Lammas, August 2: First Harvest Festival of the year

At sunset this evening we began the first harvest festival of the year. It is called Lammas or Lughnasad - named for the God Lugh meaning "light" or "sun god". The second harvest is on September 21 and the third and last harvest is Halloween. It's traditional to jump over bonfires on these days and make wishes for the year. This is the ripest, most luscious time of the year! Everything is coming to fruition, or it's high point. The seeds we planted in the Spring are ready to be harvested.

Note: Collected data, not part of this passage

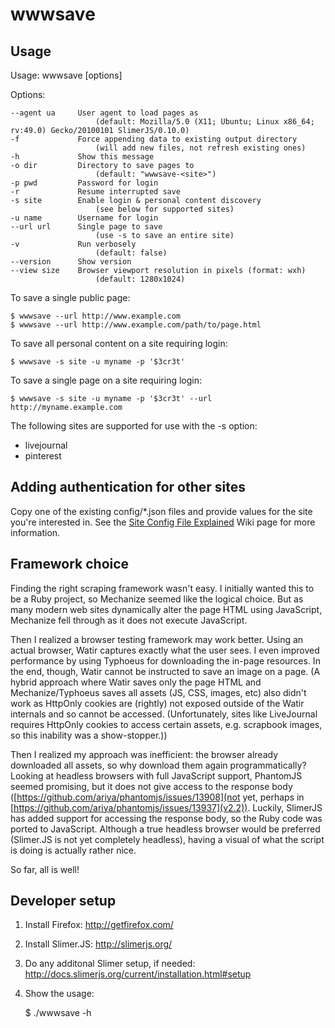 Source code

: wwwsave
=======

Usage
-----
Usage: wwwsave [options]

Options:

    --agent ua     User agent to load pages as
                       (default: Mozilla/5.0 (X11; Ubuntu; Linux x86_64; rv:49.0) Gecko/20100101 SlimerJS/0.10.0)
    -f             Force appending data to existing output directory
                       (will add new files, not refresh existing ones)
    -h             Show this message
    -o dir         Directory to save pages to
                       (default: "wwwsave-<site>")
    -p pwd         Password for login
    -r             Resume interrupted save
    -s site        Enable login & personal content discovery
                       (see below for supported sites)
    -u name        Username for login
    --url url      Single page to save
                       (use -s to save an entire site)
    -v             Run verbosely
                       (default: false)
    --version      Show version
    --view size    Browser viewport resolution in pixels (format: wxh)
                       (default: 1280x1024)

To save a single public page:

    $ wwwsave --url http://www.example.com
    $ wwwsave --url http://www.example.com/path/to/page.html

To save all personal content on a site requiring login:

    $ wwwsave -s site -u myname -p '$3cr3t'

To save a single page on a site requiring login:

    $ wwwsave -s site -u myname -p '$3cr3t' --url http://myname.example.com

The following sites are supported for use with the -s option:

* livejournal
* pinterest


Adding authentication for other sites
-------------------------------------
Copy one of the existing config/*.json files and provide values for the site you're interested in. See the [Site Config File Explained](https://github.com/m5n/wwwsave/wiki/Site-Config-File-Explained) Wiki page for more information.


Framework choice
----------------
Finding the right scraping framework wasn't easy. I initially wanted this to be a Ruby project, so Mechanize seemed like the logical choice. But as many modern web sites dynamically alter the page HTML using JavaScript, Mechanize fell through as it does not execute JavaScript.

Then I realized a browser testing framework may work better. Using an actual browser, Watir captures exactly what the user sees. I even improved performance by using Typhoeus for downloading the in-page resources. In the end, though, Watir cannot be instructed to save an image on a page. (A hybrid approach where Watir saves only the page HTML and Mechanize/Typhoeus saves all assets (JS, CSS, images, etc) also didn't work as HttpOnly cookies are (rightly) not exposed outside of the Watir internals and so cannot be accessed. (Unfortunately, sites like LiveJournal requires HttpOnly cookies to access certain assets, e.g. scrapbook images, so this inability was a show-stopper.))

Then I realized my approach was inefficient: the browser already downloaded all assets, so why download them again programmatically? Looking at headless browsers with full JavaScript support, PhantomJS seemed promising, but it does not give access to the response body ([https://github.com/ariya/phantomjs/issues/13908](not yet, perhaps in [https://github.com/ariya/phantomjs/issues/13937](v2.2)). Luckily, SlimerJS has added support for accessing the response body, so the Ruby code was ported to JavaScript. Although a true headless browser would be preferred (Slimer.JS is not yet completely headless), having a visual of what the script is doing is actually rather nice.

So far, all is well!


Developer setup
---------------
1. Install Firefox: http://getfirefox.com/
1. Install Slimer.JS: http://slimerjs.org/
1. Do any additonal Slimer setup, if needed: http://docs.slimerjs.org/current/installation.html#setup
1. Show the usage:

    $ ./wwwsave -h
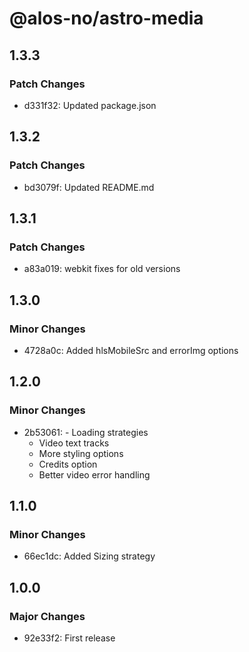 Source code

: # @alos-no/astro-media

## 1.3.3

### Patch Changes

- d331f32: Updated package.json

## 1.3.2

### Patch Changes

- bd3079f: Updated README.md

## 1.3.1

### Patch Changes

- a83a019: webkit fixes for old versions

## 1.3.0

### Minor Changes

- 4728a0c: Added hlsMobileSrc and errorImg options

## 1.2.0

### Minor Changes

- 2b53061: - Loading strategies
  - Video text tracks
  - More styling options
  - Credits option
  - Better video error handling

## 1.1.0

### Minor Changes

- 66ec1dc: Added Sizing strategy

## 1.0.0

### Major Changes

- 92e33f2: First release
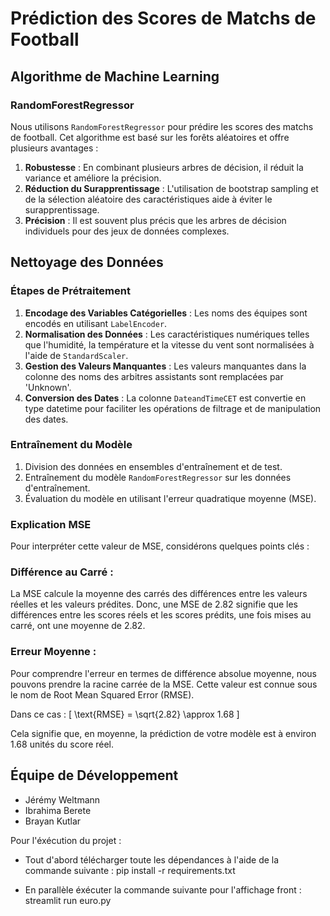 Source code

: # Prédiction des Scores de Matchs de Football

## Algorithme de Machine Learning

### RandomForestRegressor

Nous utilisons `RandomForestRegressor` pour prédire les scores des matchs de football. Cet algorithme est basé sur les forêts aléatoires et offre plusieurs avantages :

1. **Robustesse** : En combinant plusieurs arbres de décision, il réduit la variance et améliore la précision.
2. **Réduction du Surapprentissage** : L'utilisation de bootstrap sampling et de la sélection aléatoire des caractéristiques aide à éviter le surapprentissage.
3. **Précision** : Il est souvent plus précis que les arbres de décision individuels pour des jeux de données complexes.

## Nettoyage des Données

### Étapes de Prétraitement

1. **Encodage des Variables Catégorielles** : Les noms des équipes sont encodés en utilisant `LabelEncoder`.
2. **Normalisation des Données** : Les caractéristiques numériques telles que l'humidité, la température et la vitesse du vent sont normalisées à l'aide de `StandardScaler`.
3. **Gestion des Valeurs Manquantes** : Les valeurs manquantes dans la colonne des noms des arbitres assistants sont remplacées par 'Unknown'.
4. **Conversion des Dates** : La colonne `DateandTimeCET` est convertie en type datetime pour faciliter les opérations de filtrage et de manipulation des dates.

### Entraînement du Modèle
1. Division des données en ensembles d'entraînement et de test.
2. Entraînement du modèle `RandomForestRegressor` sur les données d'entraînement.
3. Évaluation du modèle en utilisant l'erreur quadratique moyenne (MSE).

### Explication MSE
Pour interpréter cette valeur de MSE, considérons quelques points clés :

### Différence au Carré :

La MSE calcule la moyenne des carrés des différences entre les valeurs réelles et les valeurs prédites. Donc, une MSE de 2.82 signifie que les différences entre les scores réels et les scores prédits, une fois mises au carré, ont une moyenne de 2.82.

### Erreur Moyenne :

Pour comprendre l'erreur en termes de différence absolue moyenne, nous pouvons prendre la racine carrée de la MSE. Cette valeur est connue sous le nom de Root Mean Squared Error (RMSE).

Dans ce cas :
\[ \text{RMSE} = \sqrt{2.82} \approx 1.68 \]

Cela signifie que, en moyenne, la prédiction de votre modèle est à environ 1.68 unités du score réel.

## Équipe de Développement

- Jérémy Weltmann
- Ibrahima Berete
- Brayan Kutlar

Pour l'éxécution du projet : 

- Tout d'abord télécharger toute les dépendances à l'aide de la commande suivante : 
pip install -r requirements.txt

- En parallèle éxécuter la commande suivante pour l'affichage front : 
streamlit run euro.py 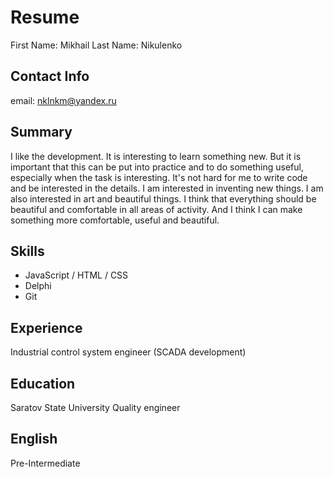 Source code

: # Resume

First Name: Mikhail
Last Name: Nikulenko

## Contact Info
email: nklnkm@yandex.ru

## Summary
I like the development. It is interesting to learn something new. But it is important that this can be put into practice and to do something useful, especially when the task is interesting. It's not hard for me to write code and be interested in the details. I am interested in inventing new things. I am also interested in art and beautiful things. I think that everything should be beautiful and comfortable in all areas of activity. And I think I can make something more comfortable, useful and beautiful.

## Skills
* JavaScript / HTML / CSS
* Delphi
* Git

## Experience
Industrial control system engineer (SCADA development)

## Education
Saratov State University
Quality engineer

## English
Pre-Intermediate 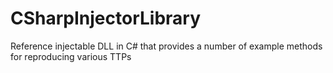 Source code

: # CSharpInjectorLibrary
Reference injectable DLL in C# that provides a number of example methods for reproducing various TTPs
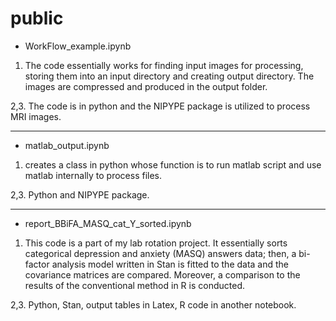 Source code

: # public
* WorkFlow_example.ipynb

1. The code essentially works for finding input images for processing, storing them into an input directory and creating output directory.
The images are compressed and produced in the output folder.

2,3. The code is in python and the NIPYPE package is utilized to process MRI images.
<hr />

* matlab_output.ipynb

1. creates a class in python whose function is to run matlab script and use matlab internally to process files.

2,3. Python and NIPYPE package.
<hr />

* report_BBiFA_MASQ_cat_Y_sorted.ipynb

1. This code is a part of my lab rotation project. It essentially sorts categorical depression and anxiety (MASQ) answers data;
then, a bi-factor analysis model written in Stan is fitted to the data and the covariance matrices are compared.
Moreover, a comparison to the results of the conventional method in R is conducted.

2,3. Python, Stan, output tables in Latex, R code in another notebook.
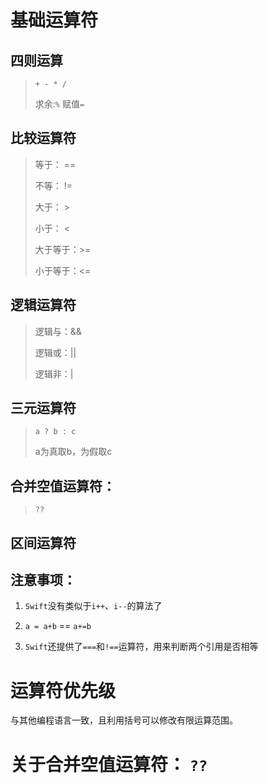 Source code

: # 基础运算符

## 四则运算

> `+ - * /`
>
> 求余:`%` 赋值`=`

## 比较运算符

> 等于： == 
>
> 不等： !=
>
> 大于： >
>
> 小于： <
>
> 大于等于：>=
>
> 小于等于：<=

## 逻辑运算符

> 逻辑与：&&
>
> 逻辑或：||
>
> 逻辑非：|

## 三元运算符

> `a ? b : c` 
>
> a为真取b，为假取c

## 合并空值运算符：

> `??`

## 区间运算符



## 注意事项：

1. `Swift`没有类似于`i++`、`i--`的算法了

2. `a = a+b` == `a+=b`

3. `Swift`还提供了`===`和`!==`运算符，用来判断两个引用是否相等





# 运算符优先级

与其他编程语言一致，且利用括号可以修改有限运算范围。



# 关于合并空值运算符： `??`




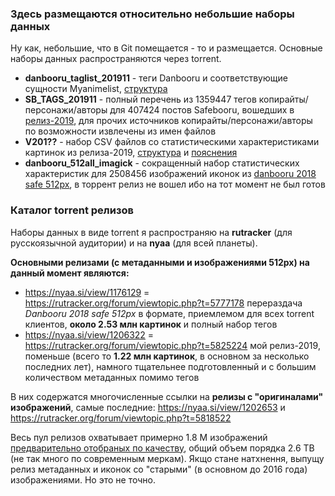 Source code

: ### Здесь размещаются относительно небольшие наборы данных

Ну как, небольшие, что в Git помещается - то и размещается. Основные наборы данных распространяются через torrent. 

* **danbooru_taglist_201911** - теги Danbooru и соответствующие сущности Myanimelist, [структура](https://github.com/aperveyev/booru_processor/blob/master/%23DATA/danbooru_taglist.md)
* **SB_TAGS_201911** - полный перечень из 1359447 тегов копирайты/персонажи/авторы для 407424 постов Safebooru, вошедших в [релиз-2019](https://nyaa.si/view/1206322), для прочих источников копирайты/персонажи/авторы по возможности извлечены из имен файлов
* **V201??** - набор CSV файлов со статистическими характеристиками картинок из релиза-2019, [структура](https://github.com/aperveyev/booru_processor/blob/master/README_EN.md) и [пояснения](https://github.com/aperveyev/booru_processor/blob/master/imagemagick/readme.md)
* **danbooru_512all_imagick** - сокращенный набор статистических характеристик для 2508456 изображений иконок из [danbooru 2018 safe 512px](https://nyaa.si/view/1176129), в торрент релиз не вошел ибо на тот момент не был готов

### Каталог torrent релизов

Наборы данных в виде torrent я распространяю на **rutracker** (для русскоязычной аудитории) и на **nyaa** (для всей планеты).

**Основными релизами (с метаданными и изображениями 512px) на данный момент являются:**
- https://nyaa.si/view/1176129 = https://rutracker.org/forum/viewtopic.php?t=5777178 перераздача *Danbooru 2018 safe 512px* в формате, приемлемом для всех torrent клиентов, **около 2.53 млн картинок** и полный набор тегов
- https://nyaa.si/view/1206322 = https://rutracker.org/forum/viewtopic.php?t=5825224 мой релиз-2019, поменьше (всего то **1.22 млн картинок**, в основном за несколько последних лет), намного тщательнее подготовленный и с большим количеством метаданных помимо тегов

В них содержатся многочисленные ссылки на **релизы с "оригиналами" изображений**, самые последние: https://nyaa.si/view/1202653 и https://rutracker.org/forum/viewtopic.php?t=5818522

Весь пул релизов охватывает примерно 1.8 М изображений [предварительно отобраных по качеству](https://github.com/aperveyev/booru_processor/blob/master/about_quality.md), общий объем порядка 2.6 TB (не так много по современным меркам). Якщо стане натхнення, выпущу релиз метаданных и иконок со "старыми" (в основном до 2016 года) изображениями. Но это не точно.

 From the School Of the Seasons site, "The Celts celebrate this festival from sunset August 1 until sunset August 2, and call it Lughnasad after the God Lugh. It is the wake of Lugh, the Sun-King, whose light begins to dwindle after the summer solstice."

They also share the ancient Celtic story of the dying king of summer as a sacrifice to the harvest to come. Be sure and check it out. 

Here are some other thoughts from this article that sum this season up perfectly:

"Lammas is a festival of regrets and farewells, of harvest and preserves. Reflect on these topics alone in the privacy of your journal or share them with others around a fire. Lughnasad is one of the great Celtic fire-festivals, so if at all possible, have your feast around a bonfire. While you're sitting around the fire, you might want to tell stories. Look up the myths of any of the grain Gods and Goddesses mentioned above and try re-telling them in your own words. 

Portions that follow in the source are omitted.